Pile foundations are adopted if a soil of low bearing capacity extends to a considerable depth or if the structure is heavy or the settlement due to the structure is large. It transfers the load to a strong, stable stratum of soil. The behaviour of soil in slope and piles embedded in it is an elaborated soil-structure interaction problem. This paper presents the results of experimental investigations on a single pile subjected to lateral load by varying relative density of soil in the horizontal and sloping ground with three different slopes of 1V: 2H, 1V: 2.5H and 1V: 3H. The lateral load carrying capacity of the pile is considerably decreased when the lateral load is applied in the direction of the slope. It is found that the lateral load carrying capacity of the pile is increased for higher relative density of sand and the lateral capacity of the pile is greater in flatter slope than in steeper slope.

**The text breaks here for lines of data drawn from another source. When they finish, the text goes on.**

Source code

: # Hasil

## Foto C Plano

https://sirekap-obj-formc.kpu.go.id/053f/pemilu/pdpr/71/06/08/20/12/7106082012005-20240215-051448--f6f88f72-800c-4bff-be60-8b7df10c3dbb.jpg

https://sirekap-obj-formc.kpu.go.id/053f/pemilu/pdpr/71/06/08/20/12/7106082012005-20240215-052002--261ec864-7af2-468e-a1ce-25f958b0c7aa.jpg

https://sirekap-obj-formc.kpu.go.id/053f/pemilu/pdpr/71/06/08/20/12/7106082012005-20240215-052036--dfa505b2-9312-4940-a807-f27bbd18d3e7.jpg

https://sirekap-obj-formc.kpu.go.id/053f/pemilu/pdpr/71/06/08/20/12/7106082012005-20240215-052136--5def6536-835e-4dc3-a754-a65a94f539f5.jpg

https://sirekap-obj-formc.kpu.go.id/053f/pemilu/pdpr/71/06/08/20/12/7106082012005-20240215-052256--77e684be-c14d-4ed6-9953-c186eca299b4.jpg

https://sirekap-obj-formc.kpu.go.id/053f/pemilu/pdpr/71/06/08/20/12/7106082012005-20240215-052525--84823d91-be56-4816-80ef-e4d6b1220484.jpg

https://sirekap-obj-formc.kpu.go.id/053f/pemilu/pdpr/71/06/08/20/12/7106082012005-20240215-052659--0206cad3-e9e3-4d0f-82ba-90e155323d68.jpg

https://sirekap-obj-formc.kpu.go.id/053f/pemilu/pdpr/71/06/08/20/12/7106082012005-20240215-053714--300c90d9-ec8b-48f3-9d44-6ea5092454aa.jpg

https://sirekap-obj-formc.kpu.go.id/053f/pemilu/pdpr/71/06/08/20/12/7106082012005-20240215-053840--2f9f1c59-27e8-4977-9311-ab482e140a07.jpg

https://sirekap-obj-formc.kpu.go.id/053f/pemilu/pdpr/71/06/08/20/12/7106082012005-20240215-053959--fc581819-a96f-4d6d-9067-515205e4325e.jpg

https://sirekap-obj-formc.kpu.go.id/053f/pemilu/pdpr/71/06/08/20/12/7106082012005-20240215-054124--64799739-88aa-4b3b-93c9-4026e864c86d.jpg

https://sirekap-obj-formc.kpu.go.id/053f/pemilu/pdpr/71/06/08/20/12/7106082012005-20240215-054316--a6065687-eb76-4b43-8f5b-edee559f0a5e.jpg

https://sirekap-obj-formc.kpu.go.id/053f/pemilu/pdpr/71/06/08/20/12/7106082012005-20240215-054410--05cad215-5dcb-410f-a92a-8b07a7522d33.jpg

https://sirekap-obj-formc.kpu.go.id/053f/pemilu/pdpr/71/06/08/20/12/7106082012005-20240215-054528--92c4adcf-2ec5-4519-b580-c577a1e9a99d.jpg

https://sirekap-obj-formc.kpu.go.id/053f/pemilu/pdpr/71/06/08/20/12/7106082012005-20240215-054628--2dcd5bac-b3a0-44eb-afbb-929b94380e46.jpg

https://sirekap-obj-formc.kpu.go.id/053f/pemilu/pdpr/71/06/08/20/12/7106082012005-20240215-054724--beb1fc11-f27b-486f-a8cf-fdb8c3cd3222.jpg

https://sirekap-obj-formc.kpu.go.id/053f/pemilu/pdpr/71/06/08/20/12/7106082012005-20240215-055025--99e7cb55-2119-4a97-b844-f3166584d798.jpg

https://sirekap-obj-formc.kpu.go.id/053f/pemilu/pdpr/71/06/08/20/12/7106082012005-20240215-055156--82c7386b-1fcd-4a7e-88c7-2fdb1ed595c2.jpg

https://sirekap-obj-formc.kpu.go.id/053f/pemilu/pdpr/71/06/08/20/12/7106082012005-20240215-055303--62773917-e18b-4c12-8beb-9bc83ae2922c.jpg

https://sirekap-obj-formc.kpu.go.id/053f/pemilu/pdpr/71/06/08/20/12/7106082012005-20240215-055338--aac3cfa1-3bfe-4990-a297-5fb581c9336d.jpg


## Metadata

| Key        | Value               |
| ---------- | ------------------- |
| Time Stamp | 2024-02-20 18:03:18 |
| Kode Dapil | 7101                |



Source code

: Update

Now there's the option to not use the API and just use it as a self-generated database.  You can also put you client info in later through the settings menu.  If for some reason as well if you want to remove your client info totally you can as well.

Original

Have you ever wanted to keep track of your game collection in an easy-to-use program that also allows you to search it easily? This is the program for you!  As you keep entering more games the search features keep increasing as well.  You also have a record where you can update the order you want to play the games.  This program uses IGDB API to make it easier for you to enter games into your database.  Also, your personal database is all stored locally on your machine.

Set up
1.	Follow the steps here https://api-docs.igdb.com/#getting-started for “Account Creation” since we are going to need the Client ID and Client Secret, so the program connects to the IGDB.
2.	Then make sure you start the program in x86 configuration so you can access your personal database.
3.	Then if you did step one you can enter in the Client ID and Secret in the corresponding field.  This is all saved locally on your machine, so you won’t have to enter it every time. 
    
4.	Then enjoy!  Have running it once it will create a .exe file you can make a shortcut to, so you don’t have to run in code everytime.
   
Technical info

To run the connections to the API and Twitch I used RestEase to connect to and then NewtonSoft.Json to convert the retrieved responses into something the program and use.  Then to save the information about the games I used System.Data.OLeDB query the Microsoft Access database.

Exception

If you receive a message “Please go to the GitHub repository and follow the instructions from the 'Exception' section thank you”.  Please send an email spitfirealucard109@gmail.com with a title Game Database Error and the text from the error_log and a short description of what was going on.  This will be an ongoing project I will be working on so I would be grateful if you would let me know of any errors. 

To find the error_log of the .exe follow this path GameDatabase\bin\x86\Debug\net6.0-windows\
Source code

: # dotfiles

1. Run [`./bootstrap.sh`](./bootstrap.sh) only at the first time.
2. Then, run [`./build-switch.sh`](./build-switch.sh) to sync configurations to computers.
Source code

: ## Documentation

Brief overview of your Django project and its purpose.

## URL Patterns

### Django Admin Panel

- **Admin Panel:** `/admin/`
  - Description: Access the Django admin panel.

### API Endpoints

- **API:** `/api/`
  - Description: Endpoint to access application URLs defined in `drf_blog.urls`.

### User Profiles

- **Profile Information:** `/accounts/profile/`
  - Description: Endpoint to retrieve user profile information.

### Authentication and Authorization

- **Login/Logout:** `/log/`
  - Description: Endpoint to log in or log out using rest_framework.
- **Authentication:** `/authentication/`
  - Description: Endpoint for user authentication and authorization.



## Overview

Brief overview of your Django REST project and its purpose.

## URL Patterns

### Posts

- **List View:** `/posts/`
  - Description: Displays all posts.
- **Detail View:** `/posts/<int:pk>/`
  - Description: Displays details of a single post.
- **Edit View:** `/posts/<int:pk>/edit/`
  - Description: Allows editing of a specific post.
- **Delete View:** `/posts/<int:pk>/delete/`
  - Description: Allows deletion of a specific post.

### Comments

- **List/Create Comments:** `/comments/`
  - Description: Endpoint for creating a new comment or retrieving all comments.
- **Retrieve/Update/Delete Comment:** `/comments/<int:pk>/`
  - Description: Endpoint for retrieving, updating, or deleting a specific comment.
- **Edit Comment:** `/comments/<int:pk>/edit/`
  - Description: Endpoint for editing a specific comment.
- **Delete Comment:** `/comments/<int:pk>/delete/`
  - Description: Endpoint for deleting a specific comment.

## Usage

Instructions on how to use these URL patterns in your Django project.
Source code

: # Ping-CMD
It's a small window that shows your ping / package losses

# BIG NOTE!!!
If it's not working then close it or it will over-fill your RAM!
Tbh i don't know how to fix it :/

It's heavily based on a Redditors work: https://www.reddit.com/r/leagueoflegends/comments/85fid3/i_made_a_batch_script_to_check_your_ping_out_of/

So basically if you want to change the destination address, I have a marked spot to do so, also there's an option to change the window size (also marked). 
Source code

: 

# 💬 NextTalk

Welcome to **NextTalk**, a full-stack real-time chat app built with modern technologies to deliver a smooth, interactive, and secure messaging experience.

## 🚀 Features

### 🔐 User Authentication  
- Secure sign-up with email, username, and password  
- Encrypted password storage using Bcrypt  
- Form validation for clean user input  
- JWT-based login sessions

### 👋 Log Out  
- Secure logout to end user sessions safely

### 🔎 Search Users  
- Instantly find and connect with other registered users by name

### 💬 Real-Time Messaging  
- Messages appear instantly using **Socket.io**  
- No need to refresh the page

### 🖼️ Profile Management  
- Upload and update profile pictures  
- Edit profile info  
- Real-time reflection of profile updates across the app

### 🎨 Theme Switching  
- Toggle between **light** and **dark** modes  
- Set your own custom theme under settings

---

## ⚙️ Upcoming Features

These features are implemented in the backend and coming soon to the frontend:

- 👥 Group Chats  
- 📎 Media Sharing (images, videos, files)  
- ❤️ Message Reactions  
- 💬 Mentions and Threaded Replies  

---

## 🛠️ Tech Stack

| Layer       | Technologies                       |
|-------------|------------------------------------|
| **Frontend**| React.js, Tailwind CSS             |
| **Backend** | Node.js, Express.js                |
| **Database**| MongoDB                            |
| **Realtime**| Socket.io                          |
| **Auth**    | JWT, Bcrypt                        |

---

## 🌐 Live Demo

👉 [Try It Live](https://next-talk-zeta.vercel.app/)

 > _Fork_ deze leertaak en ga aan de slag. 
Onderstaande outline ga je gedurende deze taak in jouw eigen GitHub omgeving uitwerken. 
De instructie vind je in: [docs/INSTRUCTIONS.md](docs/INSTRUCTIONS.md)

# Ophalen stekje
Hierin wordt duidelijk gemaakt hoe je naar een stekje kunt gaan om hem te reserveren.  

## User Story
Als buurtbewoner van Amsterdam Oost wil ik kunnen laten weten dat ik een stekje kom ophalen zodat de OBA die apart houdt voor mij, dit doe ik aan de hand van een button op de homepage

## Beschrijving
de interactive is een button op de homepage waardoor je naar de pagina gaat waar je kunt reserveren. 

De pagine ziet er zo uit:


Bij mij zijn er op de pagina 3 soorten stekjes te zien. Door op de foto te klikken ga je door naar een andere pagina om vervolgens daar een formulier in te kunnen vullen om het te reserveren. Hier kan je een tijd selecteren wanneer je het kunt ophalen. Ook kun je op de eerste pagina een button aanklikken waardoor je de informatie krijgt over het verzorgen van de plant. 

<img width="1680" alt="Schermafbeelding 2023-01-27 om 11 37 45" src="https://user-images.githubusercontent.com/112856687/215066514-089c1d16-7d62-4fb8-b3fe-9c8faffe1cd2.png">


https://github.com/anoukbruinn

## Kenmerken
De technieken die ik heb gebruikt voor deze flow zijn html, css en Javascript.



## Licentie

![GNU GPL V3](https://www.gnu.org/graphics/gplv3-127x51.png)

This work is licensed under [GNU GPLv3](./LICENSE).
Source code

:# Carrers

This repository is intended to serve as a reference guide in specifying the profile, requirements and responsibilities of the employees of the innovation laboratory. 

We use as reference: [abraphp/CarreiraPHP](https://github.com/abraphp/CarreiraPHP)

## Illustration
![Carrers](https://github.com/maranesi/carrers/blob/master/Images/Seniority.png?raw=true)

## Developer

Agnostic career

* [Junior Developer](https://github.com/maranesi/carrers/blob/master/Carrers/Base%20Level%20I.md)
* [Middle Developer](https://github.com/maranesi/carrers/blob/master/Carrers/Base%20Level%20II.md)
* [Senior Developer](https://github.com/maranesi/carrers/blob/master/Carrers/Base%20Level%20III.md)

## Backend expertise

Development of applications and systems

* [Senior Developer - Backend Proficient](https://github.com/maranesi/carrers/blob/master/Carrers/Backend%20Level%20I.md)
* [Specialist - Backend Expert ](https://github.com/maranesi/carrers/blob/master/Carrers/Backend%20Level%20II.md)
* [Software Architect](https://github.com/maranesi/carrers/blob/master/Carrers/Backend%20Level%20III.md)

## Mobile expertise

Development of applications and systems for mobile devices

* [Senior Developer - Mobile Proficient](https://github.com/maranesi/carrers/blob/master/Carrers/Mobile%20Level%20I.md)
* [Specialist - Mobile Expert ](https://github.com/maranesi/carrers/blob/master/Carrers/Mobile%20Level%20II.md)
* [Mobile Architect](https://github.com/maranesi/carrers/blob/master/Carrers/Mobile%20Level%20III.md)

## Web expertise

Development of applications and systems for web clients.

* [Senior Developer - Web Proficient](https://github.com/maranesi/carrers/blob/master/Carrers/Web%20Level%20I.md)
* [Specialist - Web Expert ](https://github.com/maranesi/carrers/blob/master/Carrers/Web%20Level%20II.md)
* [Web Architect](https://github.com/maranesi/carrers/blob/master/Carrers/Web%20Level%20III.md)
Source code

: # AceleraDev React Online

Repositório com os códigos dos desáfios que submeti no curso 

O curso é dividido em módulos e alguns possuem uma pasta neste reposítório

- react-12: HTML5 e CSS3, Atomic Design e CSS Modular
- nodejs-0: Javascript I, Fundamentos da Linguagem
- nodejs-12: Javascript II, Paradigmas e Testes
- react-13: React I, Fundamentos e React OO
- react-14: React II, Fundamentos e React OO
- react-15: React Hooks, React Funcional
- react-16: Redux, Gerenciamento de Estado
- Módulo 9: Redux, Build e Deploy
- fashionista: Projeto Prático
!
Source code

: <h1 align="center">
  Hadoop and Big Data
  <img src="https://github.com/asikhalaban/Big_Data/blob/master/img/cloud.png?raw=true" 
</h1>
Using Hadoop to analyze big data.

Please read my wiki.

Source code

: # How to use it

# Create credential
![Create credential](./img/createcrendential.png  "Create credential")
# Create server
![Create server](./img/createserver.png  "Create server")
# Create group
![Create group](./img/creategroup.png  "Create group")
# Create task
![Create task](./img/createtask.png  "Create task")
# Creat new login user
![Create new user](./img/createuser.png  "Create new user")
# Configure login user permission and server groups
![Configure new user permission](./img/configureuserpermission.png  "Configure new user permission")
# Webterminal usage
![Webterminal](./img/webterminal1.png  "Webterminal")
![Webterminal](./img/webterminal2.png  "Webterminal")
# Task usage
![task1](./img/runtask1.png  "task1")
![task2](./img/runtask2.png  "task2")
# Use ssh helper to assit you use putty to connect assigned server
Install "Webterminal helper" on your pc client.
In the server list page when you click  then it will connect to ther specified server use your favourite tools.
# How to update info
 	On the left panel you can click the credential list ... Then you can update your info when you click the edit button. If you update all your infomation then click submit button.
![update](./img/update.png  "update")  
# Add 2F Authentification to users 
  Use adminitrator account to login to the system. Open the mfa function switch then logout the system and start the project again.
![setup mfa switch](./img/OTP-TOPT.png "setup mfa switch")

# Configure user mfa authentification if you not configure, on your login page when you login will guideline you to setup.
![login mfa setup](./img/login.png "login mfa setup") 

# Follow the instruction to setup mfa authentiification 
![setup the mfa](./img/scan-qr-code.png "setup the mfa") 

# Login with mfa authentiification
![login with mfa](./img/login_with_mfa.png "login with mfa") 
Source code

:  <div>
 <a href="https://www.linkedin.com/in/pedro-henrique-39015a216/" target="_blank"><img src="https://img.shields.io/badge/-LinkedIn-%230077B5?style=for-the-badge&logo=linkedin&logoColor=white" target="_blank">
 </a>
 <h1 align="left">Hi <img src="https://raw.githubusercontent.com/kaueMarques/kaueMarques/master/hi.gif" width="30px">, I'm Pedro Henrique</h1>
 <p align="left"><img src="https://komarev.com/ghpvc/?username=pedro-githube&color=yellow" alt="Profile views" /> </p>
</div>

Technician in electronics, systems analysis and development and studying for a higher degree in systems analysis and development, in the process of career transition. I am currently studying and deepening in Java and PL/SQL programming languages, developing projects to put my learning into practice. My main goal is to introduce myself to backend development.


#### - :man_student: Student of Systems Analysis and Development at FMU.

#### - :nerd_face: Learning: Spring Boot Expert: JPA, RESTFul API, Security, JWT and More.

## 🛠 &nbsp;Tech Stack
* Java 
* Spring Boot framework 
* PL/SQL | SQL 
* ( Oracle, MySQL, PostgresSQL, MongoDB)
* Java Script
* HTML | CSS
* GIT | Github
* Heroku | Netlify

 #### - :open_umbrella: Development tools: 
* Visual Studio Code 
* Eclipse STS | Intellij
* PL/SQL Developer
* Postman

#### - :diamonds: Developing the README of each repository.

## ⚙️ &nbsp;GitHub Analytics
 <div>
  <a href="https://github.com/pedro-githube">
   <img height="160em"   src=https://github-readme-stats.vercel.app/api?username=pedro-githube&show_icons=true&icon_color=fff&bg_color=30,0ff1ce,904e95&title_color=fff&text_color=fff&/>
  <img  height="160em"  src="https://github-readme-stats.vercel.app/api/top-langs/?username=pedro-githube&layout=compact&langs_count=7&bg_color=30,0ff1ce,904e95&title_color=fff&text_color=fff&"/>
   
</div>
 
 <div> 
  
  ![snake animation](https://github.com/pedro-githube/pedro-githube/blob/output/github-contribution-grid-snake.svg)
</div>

The effect of different slopes on normalized lateral load versus displacement for the lateral load applied in the direction along and against slope is quantified. A set of empirical equations are formulated to determine the deflection, fixity depth and moment for the pile in sloping ground.

Introduction

When there is a very weak layer of soil, then such soil cannot support or transfer a load of superstructure into stronger soil strata. To bypass this weak layer, pile foundations are adopted to transfer the load. Pile foundation transfers load to a strong soil layer. Most of the pile-supported structures are subjected to lateral loads. To study the behaviour of laterally loaded piles, the following methods are employed. (i) Beam on Winkler foundation approach (ii) Boundary Element method (iii) Elastic continuum approach (iv) Finite element method. Theory of elasticity (Poulos [1], Pise [2], Randolph [3], Budhu and Davies [4]) or theory of subgrade reaction (Matlock and Ripperger [5]) is considered for these above-mentioned approaches. In laterally loaded piles, load–deflection behaviour is nonlinear; hence it requires nonlinear analysis. Most of the coastline has sloping surfaces towards the sea. Slope instability is quite common in these areas due to the low shear strength of the soil. The instability of ground surface can occur due to dredging, siltation, erosion due to wave, self-weight, surcharge load and earthquake. Hence, to study the behaviour of soil-structure interaction in a sloping ground, it is essential to understand the failure mechanism.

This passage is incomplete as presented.